Her sexual relationship with Anders was also something he wanted to find out more about. What did a society woman from Göteborg have in common with a down-and-out drunk? Something told him that if he discovered how their paths had crossed, he would find many of the answers he was seeking. Then there was the article about Nils Lorentz’s disappearance. Alex had been a child back then. Why was she saving a twenty-five-year-old newspaper clipping hidden in a bureau drawer? There were so many threads that were so tangled together. He felt as if he were staring at one of those pictures where everything looks like incoherent dots, until you relax your eyes in just the right way and a shape suddenly emerges with unexpected clarity. The only thing was, he couldn’t find that perfect position to make the dots form a pattern. In his weaker moments he sometimes wondered if he was a good enough cop to find it. Perhaps a murderer would escape because he wasn’t competent enough.

A deer bounded out in front of the car and Patrik was yanked abruptly out of his gloomy thoughts. He hit the brake and managed to miss the deer’s rump by an inch or so. The car skidded on the slick road and didn’t stop for a couple of long, terrifying seconds. Then he leaned his head on his hands, which were still gripping the steering wheel, and let his pulse return to normal. He sat like that for a couple of minutes. Then he drove on towards Fjällbacka, but it took a mile or two at a creeping pace before he dared speed up.

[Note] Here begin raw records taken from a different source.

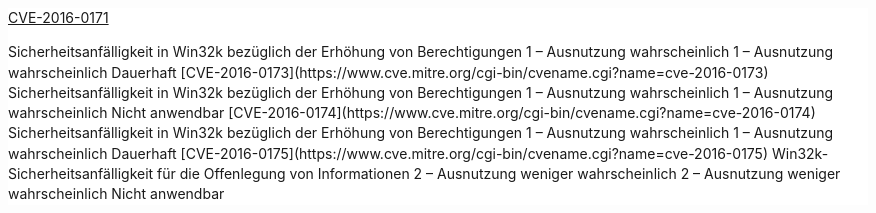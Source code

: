 [CVE-2016-0171](https://www.cve.mitre.org/cgi-bin/cvename.cgi?name=cve-2016-0171)
</td>
<td style="border:1px solid black;">
Sicherheitsanfälligkeit in Win32k bezüglich der Erhöhung von Berechtigungen
</td>
<td style="border:1px solid black;">
1 – Ausnutzung wahrscheinlich
</td>
<td style="border:1px solid black;">
1 – Ausnutzung wahrscheinlich
</td>
<td style="border:1px solid black;">
Dauerhaft
</td>
</tr>
<tr>
<td style="border:1px solid black;">
[CVE-2016-0173](https://www.cve.mitre.org/cgi-bin/cvename.cgi?name=cve-2016-0173)
</td>
<td style="border:1px solid black;">
Sicherheitsanfälligkeit in Win32k bezüglich der Erhöhung von Berechtigungen
</td>
<td style="border:1px solid black;">
1 – Ausnutzung wahrscheinlich
</td>
<td style="border:1px solid black;">
1 – Ausnutzung wahrscheinlich
</td>
<td style="border:1px solid black;">
Nicht anwendbar
</td>
</tr>
<tr>
<td style="border:1px solid black;">
[CVE-2016-0174](https://www.cve.mitre.org/cgi-bin/cvename.cgi?name=cve-2016-0174)
</td>
<td style="border:1px solid black;">
Sicherheitsanfälligkeit in Win32k bezüglich der Erhöhung von Berechtigungen
</td>
<td style="border:1px solid black;">
1 – Ausnutzung wahrscheinlich
</td>
<td style="border:1px solid black;">
1 – Ausnutzung wahrscheinlich
</td>
<td style="border:1px solid black;">
Dauerhaft
</td>
</tr>
<tr>
<td style="border:1px solid black;">
[CVE-2016-0175](https://www.cve.mitre.org/cgi-bin/cvename.cgi?name=cve-2016-0175)
</td>
<td style="border:1px solid black;">
Win32k-Sicherheitsanfälligkeit für die Offenlegung von Informationen
</td>
<td style="border:1px solid black;">
2 – Ausnutzung weniger wahrscheinlich
</td>
<td style="border:1px solid black;">
2 – Ausnutzung weniger wahrscheinlich
</td>
<td style="border:1px solid black;">
Nicht anwendbar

When he drove up the sanded hill in Sälvik towards Erica’s house, he was five minutes late. He parked the car behind hers in the driveway and grabbed the bottle of wine he had brought as a gift. A deep breath and a last check of his hair in the rear-view mirror and he was ready.

 

The pile of clothes on Erica’s bed was about as big as Patrik’s, maybe even a bit bigger. Her wardrobe was beginning to look empty, and hangers were rattling on the rod. She gave a deep sigh. Nothing fitted quite right. The extra weight that had sneaked up on her in the past week meant that no garment sat the way she would have liked. Weighing herself that morning was something she still cursed and regretted bitterly. Erica gave herself a critical look in the full-length mirror.

The first dilemma had arisen after her shower when, like her favourite literary heroine Bridget Jones, she was faced with the decision of which knickers to choose. Should she wear a beautiful, lace-trimmed thong, for the slim eventuality that she and Patrik ended up in bed? Or should she put on the substantial and terribly ugly knickers with the extra support for tummy and backside, which would increase her chances that they might end up in bed at all? A hard choice, but considering the extent of her belly’s bulge she decided after much deliberation on the support variety. Over them she would wear pantyhose with a tummy-flattening panel. In other words, the heavy artillery.

She glanced at the clock and realized that it was time to decide. After another look at the pile on the bed she pulled out from the bottom the first outfit she had tried on. Black was slimming, and the classic, knee-length dress in a Jackie Kennedy style was flattering to the figure. A pair of pearl earrings and her wristwatch would be her only jewellery, and she let her hair fall loosely over her shoulders. She looked at her profile again in the mirror and held in her stomach as a test. All right—with the combined help of support knickers, pantyhose, and slightly restricted breathing she looked downright acceptable. The extra kilos were not altogether a bad thing, she had to admit. She would have preferred to do without the ones that ended up on her belly, but the one distributed in her breasts made a not entirely uneven cleavage stand out in her décolletage. With a little help from a padded push-up bra, of course, but such aids were virtually universal nowadays. And the bra she was wearing was of the very latest technology, with gel in the cups, which gave her bust a true-to-life movement. Splendid testimony to the advancement of science in the service of humanity.